Problem to work on | Locate the string "hanno" throughout the material and copy every line in which it occurs.

▶

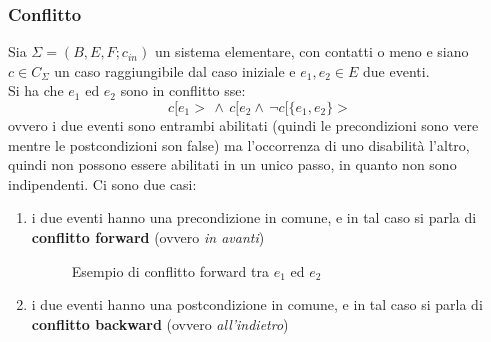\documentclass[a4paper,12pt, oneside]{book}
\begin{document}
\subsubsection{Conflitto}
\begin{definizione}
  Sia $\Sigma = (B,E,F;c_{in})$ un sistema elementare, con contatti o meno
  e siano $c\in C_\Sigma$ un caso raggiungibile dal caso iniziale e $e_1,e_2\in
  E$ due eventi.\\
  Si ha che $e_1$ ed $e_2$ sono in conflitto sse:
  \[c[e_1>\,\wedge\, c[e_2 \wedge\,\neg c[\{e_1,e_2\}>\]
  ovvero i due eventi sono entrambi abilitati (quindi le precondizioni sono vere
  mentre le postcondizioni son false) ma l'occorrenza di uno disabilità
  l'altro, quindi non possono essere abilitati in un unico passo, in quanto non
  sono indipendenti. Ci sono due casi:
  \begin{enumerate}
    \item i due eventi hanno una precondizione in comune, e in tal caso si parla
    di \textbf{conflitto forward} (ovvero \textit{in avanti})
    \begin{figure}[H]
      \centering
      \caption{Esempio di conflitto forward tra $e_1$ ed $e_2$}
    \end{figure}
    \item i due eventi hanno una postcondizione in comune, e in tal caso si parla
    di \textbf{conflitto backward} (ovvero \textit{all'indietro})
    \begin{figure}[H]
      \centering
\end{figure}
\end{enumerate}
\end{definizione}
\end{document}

◀
▶

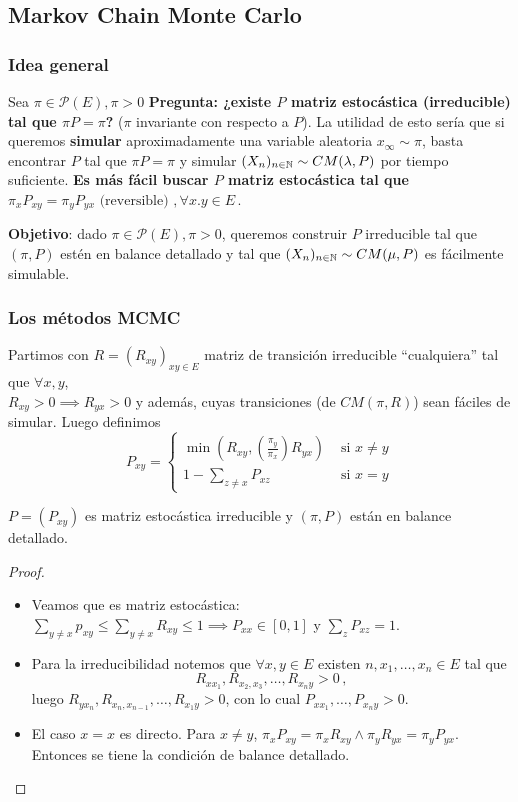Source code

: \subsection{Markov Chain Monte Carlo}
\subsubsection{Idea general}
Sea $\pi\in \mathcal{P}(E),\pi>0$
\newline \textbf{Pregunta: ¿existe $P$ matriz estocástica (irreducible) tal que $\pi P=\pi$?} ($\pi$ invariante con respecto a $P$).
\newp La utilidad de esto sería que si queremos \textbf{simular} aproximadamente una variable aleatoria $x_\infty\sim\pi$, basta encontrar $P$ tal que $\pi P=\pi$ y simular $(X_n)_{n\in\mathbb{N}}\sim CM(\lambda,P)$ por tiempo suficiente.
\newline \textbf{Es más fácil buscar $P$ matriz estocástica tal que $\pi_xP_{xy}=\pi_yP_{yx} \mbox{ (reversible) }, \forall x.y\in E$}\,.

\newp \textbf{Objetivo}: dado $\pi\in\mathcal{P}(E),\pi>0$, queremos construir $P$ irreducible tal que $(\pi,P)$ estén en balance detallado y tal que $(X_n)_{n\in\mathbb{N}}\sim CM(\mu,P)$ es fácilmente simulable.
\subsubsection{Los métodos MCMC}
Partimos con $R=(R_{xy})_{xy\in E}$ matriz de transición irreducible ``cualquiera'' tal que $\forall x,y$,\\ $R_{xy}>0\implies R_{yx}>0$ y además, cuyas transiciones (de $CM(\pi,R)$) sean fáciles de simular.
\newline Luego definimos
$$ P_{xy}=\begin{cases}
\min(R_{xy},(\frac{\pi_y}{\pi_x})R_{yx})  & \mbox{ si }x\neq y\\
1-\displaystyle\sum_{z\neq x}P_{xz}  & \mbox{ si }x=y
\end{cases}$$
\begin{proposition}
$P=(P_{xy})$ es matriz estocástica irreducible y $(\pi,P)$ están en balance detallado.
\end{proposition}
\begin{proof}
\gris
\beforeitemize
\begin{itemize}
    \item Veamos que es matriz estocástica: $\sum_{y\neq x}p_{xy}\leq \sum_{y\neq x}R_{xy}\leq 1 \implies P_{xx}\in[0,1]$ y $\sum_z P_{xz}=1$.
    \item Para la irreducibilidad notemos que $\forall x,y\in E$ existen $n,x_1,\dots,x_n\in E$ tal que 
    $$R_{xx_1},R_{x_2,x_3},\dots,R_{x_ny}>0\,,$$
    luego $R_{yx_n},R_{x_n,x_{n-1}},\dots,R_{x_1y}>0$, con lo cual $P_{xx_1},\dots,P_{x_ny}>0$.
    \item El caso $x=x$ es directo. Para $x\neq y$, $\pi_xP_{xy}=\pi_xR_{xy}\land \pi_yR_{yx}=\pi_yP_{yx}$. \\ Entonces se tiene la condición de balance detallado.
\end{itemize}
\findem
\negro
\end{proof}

◀
▶

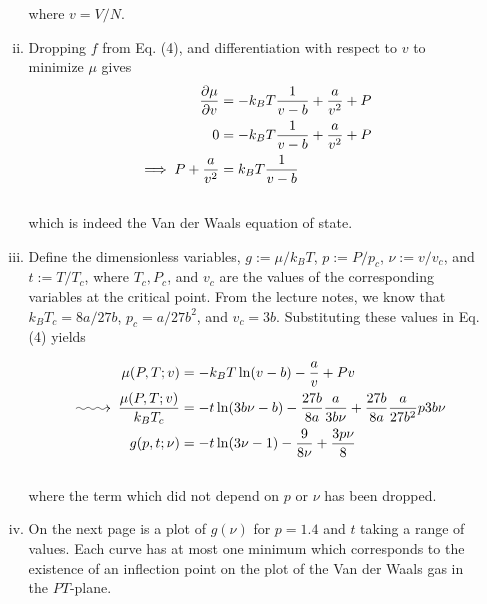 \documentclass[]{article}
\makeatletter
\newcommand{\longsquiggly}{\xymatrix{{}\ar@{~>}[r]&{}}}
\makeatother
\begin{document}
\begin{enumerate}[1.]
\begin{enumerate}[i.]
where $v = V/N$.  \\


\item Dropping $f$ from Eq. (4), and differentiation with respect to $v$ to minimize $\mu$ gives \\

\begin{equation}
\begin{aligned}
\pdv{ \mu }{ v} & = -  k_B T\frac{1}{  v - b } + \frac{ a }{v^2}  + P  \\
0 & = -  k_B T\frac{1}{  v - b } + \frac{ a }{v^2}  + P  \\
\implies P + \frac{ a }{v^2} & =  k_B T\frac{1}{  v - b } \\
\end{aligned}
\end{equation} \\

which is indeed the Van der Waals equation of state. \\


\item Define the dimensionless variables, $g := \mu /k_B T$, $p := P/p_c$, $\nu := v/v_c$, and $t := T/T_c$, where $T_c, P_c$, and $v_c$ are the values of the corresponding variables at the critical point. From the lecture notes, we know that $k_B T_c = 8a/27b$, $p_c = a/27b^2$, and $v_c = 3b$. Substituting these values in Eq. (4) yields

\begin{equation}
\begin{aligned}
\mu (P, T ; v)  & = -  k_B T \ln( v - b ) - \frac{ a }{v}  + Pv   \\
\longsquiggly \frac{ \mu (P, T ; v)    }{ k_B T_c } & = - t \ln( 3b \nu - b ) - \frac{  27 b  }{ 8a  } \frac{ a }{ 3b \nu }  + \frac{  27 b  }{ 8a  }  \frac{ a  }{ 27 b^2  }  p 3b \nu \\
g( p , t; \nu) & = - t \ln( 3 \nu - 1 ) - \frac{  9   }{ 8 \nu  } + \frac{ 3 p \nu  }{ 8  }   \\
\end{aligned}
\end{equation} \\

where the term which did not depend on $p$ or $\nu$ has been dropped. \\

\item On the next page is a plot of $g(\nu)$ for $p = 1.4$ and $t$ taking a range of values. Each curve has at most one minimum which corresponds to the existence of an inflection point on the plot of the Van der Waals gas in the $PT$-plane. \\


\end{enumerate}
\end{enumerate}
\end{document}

◀

Answer to this task |
    \item i due eventi hanno una precondizione in comune, e in tal caso si parla
    \item i due eventi hanno una postcondizione in comune, e in tal caso si parla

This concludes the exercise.